For a deeper walkthrough of how this flows through your tax return, our negative gearing explained guide lays out the mechanics and the break-even maths across a few income levels.
What to Do This Week
You do not need to make a decision today. You do need to know your numbers.
Pull your latest loan statement, check your current rate and balance, and run the scenarios through the calculator above. If you have a fix rolling off in the next six months, start getting quotes now rather than in the final two weeks before rollover. If you are weighing a full refinance, factor in the borrowing expenses you will be able to claim, the unclaimed balance from your existing loan, and any break fees.
This is also a good moment to check whether your tax deductions are being captured correctly. Higher interest is only one part of your deductible expenses, and the landlords who come out of April 2026 in decent shape will be the ones who know exactly what each property costs them and exactly what it earns.
propkt helps you track rental income, loan interest, and every other deductible expense across each of your properties, so that when fixed rates move again (and they will), you already have the numbers in front of you instead of scrambling for a spreadsheet. Get started free.
Frequently Asked Questions
Are all Big 4 bank fixed rates now above 6% in April 2026?
Yes.

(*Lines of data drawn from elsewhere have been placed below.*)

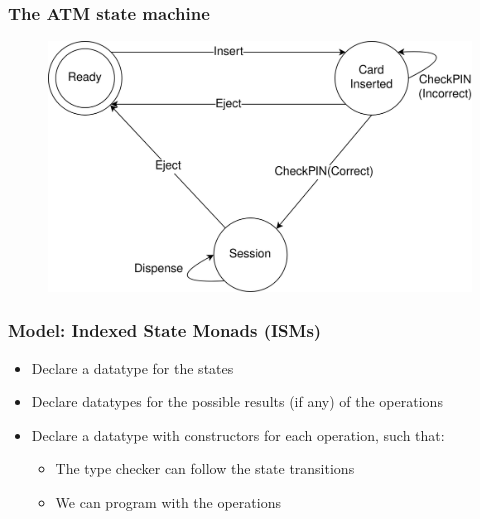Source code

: \documentclass[compress,handout]{beamer}
\begin{document}
\begin{frame}
  \frametitle{The ATM state machine}

  \begin{figure}
    \centering
    \includegraphics[alt={A state diagram of an ATM, with circles for each state: Ready, CardInserted, and Session; labelled arrows between the states; with the labels containing the transition names: Insert, Dispense, CheckPIN(Correct), CheckPIN(Incorrect), and Eject.},width=0.8\framewidth]{ATM.png}
  \end{figure}
  \vspace*{-1cm}

\end{frame}


\begin{frame}
  \frametitle{Model: Indexed State Monads (ISMs)}

  \begin{itemize}
    \item<1-> Declare a datatype for the states
    \item<2-> Declare datatypes for the possible results (if any) of the
              operations
    \item<3-> Declare a datatype with constructors for each operation, such
              that:
      \begin{itemize}
        \item<4-> The type checker can follow the state transitions
        \item<5-> We can program with the operations
      \end{itemize}
  \end{itemize}

\end{frame}
\end{document}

Westpac became the last of the four major Australian banks to push its advertised fixed rates above 6% on April 2, 2026. CBA, NAB and ANZ had already moved earlier in March. According to Canstar, it is the first time in a long stretch that no Big 4 fixed rate starts with a 5.
Should I fix my investment loan in April 2026 or stay variable?
It depends on whether you value certainty or flexibility. Fixing at current rates locks in your cost for one to five years and protects you if the RBA hikes again. Staying variable keeps your options open, including any future rate cuts, but leaves you exposed to more hikes. The RBA meets again on May 5, 2026, and that decision will reset the calculation.
What is the lowest Big 4 bank fixed rate in April 2026?
According to Canstar's April 2 snapshot, the lowest advertised Big 4 fixed rates are NAB's 1-year at 6.04% and 2-year at 6.09%, with Westpac's 2-year at 6.14%. These are owner-occupier rates. Investor fixed rates typically sit around 20 to 30 basis points higher, so expect investor pricing in the 6.2% to 6.6% range across similar terms.
How much will my repayments rise if I refix from 5.89% to 6.39%?
On a $500,000 investment loan with 30 years remaining, rolling from a 5.89% fix to a 6.39% fix adds roughly $161 per month, or close to $1,930 per year. On a $750,000 loan the delta is around $242 per month. On a $1 million loan the delta is around $322 per month, or about $3,860 per year.
What happens at the May 2026 RBA meeting?
The next RBA Monetary Policy Board meeting is scheduled for May 5, 2026. The outcome is not known in advance, and we will not predict it. What matters is that banks price fixed rates around their expectations for the cash rate path, which is why the market has shifted so quickly in the weeks around each RBA decision.
Is mortgage interest still tax-deductible on an investment property in 2026?
Yes. Interest on a loan used to acquire or hold an income-producing rental property is fully tax-deductible in Australia. Higher interest means higher deductible expenses, which softens the cash flow hit at tax time. For details on what you can and cannot claim, see our landlord expenses guide.